Github PK Tool:Github PK Tool

How are Consensus IDs Created?

ejohnson643 opened this issue · comments

Hi! Thanks for making and maintaining this program!

I have a situation where I had to split my single-cell fastqs in half in order to run TRUST4 until I can get access to more computing resources, and I'm trying to wrap my head around merging them back together now. It seems like the consensus IDs are unique to each CDR3 (up to the _XXX number at the end), is this in fact the case? The idea being that I could recreate some of the output files by merging on the consensus ID. I'd appreciate any information about how these IDs are assigned and whether this makes sense. Thanks!

In single-cell setting, the alphabetic part of the consensus ID is the cell id , and the _XXX is the index for the consensus in that cell. For example, the consensus for IGH and IGK chains from the same cell could be cell_0 and cell_1.

I think a more convenient approach might be to split the reads based on the barcode, so you can just concatenate the report in the end.

Thank you for a very quick response!

I see, so then in the _report.tsv, the cid corresponds to the barcode with the most reads of that CDR3?

It seems like the _barcode_airr.tsv will be useful for me here. Can you confirm that the consensus-count column in that output is the number of reads (UMIs?) of that consensus contig in that barcode?

Thanks so much for your help!

Depends on your running command for TRUST4. If you provide the --UMI option, it will be UMI count, otherwise it will be raw read fragment counts.

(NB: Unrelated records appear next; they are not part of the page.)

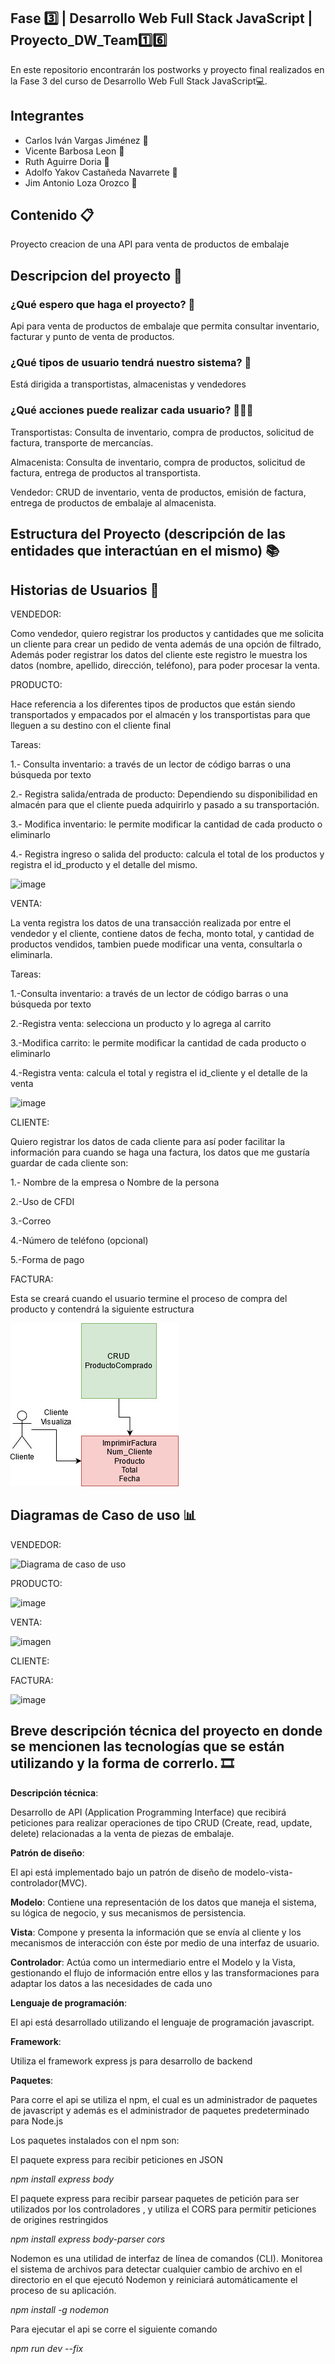 ## Fase 3️⃣ | Desarrollo Web Full Stack JavaScript | Proyecto_DW_Team1️⃣6️⃣
En este repositorio encontrarán los postworks y proyecto final realizados en la Fase 3 del curso de Desarrollo Web Full Stack JavaScript💻.

## Integrantes
- Carlos Iván Vargas Jiménez 🧑
- Vicente Barbosa Leon 🧑
- Ruth Aguirre Doria 👩
- Adolfo Yakov Castañeda Navarrete 🧑
- Jim Antonio Loza Orozco 🧑

## Contenido 📋
Proyecto creacion de una API para venta de productos de embalaje

## Descripcion del proyecto 📑

### ¿Qué espero que haga el proyecto? 🧮
Api para venta de productos de embalaje que permita consultar inventario, facturar y punto de venta de productos.

### ¿Qué tipos de usuario tendrá nuestro sistema? 👥
Está dirigida a transportistas, almacenistas y vendedores

### ¿Qué acciones puede realizar cada usuario? 👨🏻‍💻
Transportistas: Consulta de inventario, compra de productos, solicitud de factura, transporte de mercancías.

Almacenista: Consulta de inventario, compra de productos, solicitud de factura, entrega de productos al transportista.

Vendedor: CRUD de inventario, venta de productos, emisión de factura, entrega de productos de embalaje al almacenista.

## Estructura del Proyecto (descripción de las entidades que interactúan en el mismo) 📚

## Historias de Usuarios 📝

VENDEDOR:

Como vendedor, quiero registrar los productos y cantidades que me solicita un cliente para crear un pedido de venta además de una opción de filtrado, Además poder registrar los datos del cliente este registro le muestra los datos (nombre, apellido, dirección, teléfono), para poder procesar la venta.

PRODUCTO:

Hace referencia a los diferentes tipos de productos que están siendo transportados y empacados por el almacén y los transportistas para que lleguen a su destino con el cliente final

Tareas:

1.- Consulta inventario: a través de un lector de código barras o una búsqueda por texto

2.- Registra salida/entrada de producto: Dependiendo su disponibilidad en almacén para que el cliente pueda adquirirlo y pasado a su transportación.

3.- Modifica inventario: le permite modificar la cantidad de cada producto o eliminarlo

4.- Registra ingreso o salida del producto: calcula el total de los productos y registra el id_producto y el detalle del mismo.


![image](https://user-images.githubusercontent.com/83822127/132143249-04f2046d-8085-4a50-99f1-500f52e2cdab.png)


VENTA:

La venta registra los datos de una transacción realizada por entre el vendedor y el cliente, contiene datos de fecha, monto total, y cantidad de productos vendidos, tambien puede modificar una venta, consultarla o eliminarla.

Tareas:

1.-Consulta inventario: a través de un lector de código barras o una búsqueda por texto

2.-Registra venta: selecciona un producto y lo agrega al carrito

3.-Modifica carrito: le permite modificar la cantidad de cada producto o eliminarlo

4.-Registra venta: calcula el total y registra el id_cliente y el detalle de la venta

![image](https://user-images.githubusercontent.com/83822127/132157284-57a9a804-1742-4173-a328-35a8669d82b2.png)

CLIENTE: 

Quiero registrar los datos de cada cliente para así poder facilitar la información para cuando se haga una factura, los datos que me gustaría guardar de cada cliente son: 

1.- Nombre de la empresa o Nombre de la persona

2.-Uso de CFDI

3.-Correo

4.-Número de teléfono (opcional)

5.-Forma de pago


FACTURA:

Esta se creará cuando el usuario termine el proceso de compra del producto y contendrá la siguiente estructura

![image](https://raw.githubusercontent.com/devkov36/Proyecto_DW_Team16/macantivbl/Fac/factura.jpg)


## Diagramas de Caso de uso 📊

VENDEDOR:

![Diagrama de caso de uso](https://user-images.githubusercontent.com/85856431/132145677-e696a7fb-95e1-4a26-9c37-0baca7ec7e66.png)

PRODUCTO:

![image](https://user-images.githubusercontent.com/83822127/132143206-a89c143e-9d68-47ec-a2d6-937988297f28.png)

VENTA:

![imagen](https://user-images.githubusercontent.com/46424945/132154675-1b00f403-f6c2-4a6b-858b-bf660bb48a23.png)

CLIENTE:


FACTURA:

![image](https://user-images.githubusercontent.com/83822127/132158584-503d1df3-4c1b-49ad-a4f9-6b9e6f47827b.png)


## Breve descripción técnica del proyecto en donde se mencionen las tecnologías que se están utilizando y la forma de correrlo. 🎞

**Descripción técnica**:

Desarrollo de API (Application Programming Interface) que recibirá peticiones para realizar operaciones de tipo CRUD (Create, read, update, delete)  relacionadas a la venta de piezas de embalaje.

**Patrón de diseño**:

El api está implementado bajo un patrón de diseño de modelo-vista-controlador(MVC).

**Modelo**: Contiene una representación de los datos que maneja el sistema, su lógica de negocio, y sus mecanismos de persistencia.

**Vista**: Compone y presenta la información que se envía al cliente y los mecanismos de interacción con éste por medio de una interfaz de usuario.

**Controlador**: Actúa como un intermediario entre el Modelo y la Vista, gestionando el flujo de información entre ellos y las transformaciones para adaptar los datos a las necesidades de cada uno

**Lenguaje de programación**:

El api está desarrollado utilizando el lenguaje de programación javascript. 

**Framework**:

Utiliza el framework express js para desarrollo de backend	

**Paquetes**:

Para corre el api se utiliza el npm, el cual es un administrador de paquetes de javascript	y además es el administrador de paquetes predeterminado para Node.js

Los paquetes instalados con el npm son:

El paquete express para recibir peticiones en JSON

*npm install express body*

El paquete express para recibir parsear paquetes de petición para ser utilizados por los controladores , y utiliza el CORS para permitir peticiones de origines restringidos

*npm install express body-parser cors*

Nodemon es una utilidad de interfaz de línea de comandos (CLI). Monitorea el sistema de archivos para detectar cualquier cambio de archivo en el directorio en el que ejecutó Nodemon y reiniciará automáticamente el proceso de su aplicación.

*npm install -g nodemon*

Para ejecutar el api se corre el siguiente comando

*npm run dev --fix*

This is what I had run, but maybe what I'm understanding now after looking at other issues is that I may have needed ... -1 *R1* -2 *R2* --barcode *R1* --UMI --barcode *R1* --readFormat bc:0:15,um:16:-1 ...

!run-trust4 \
-f ../References/hg38_bcrtcr.fa \
--ref ../References/human_IMGT+C.fa \
-1 ../gdTCR/fastqs/*_R1_*.gz \
-2 ../gdTCR/fastqs/*_R2_*.gz \
--barcode ../gdTCR/fastqs/*_R1_*.gz \
--readFormat bc:0:15,um:16:-1,r1:0:-1 \
--barcodeWhitelist ./737K-august-2016.txt \
-t 4 \
-o ../gdTCR/output/

I appreciate your insight here, it's hard to parse these arguments from the documentation.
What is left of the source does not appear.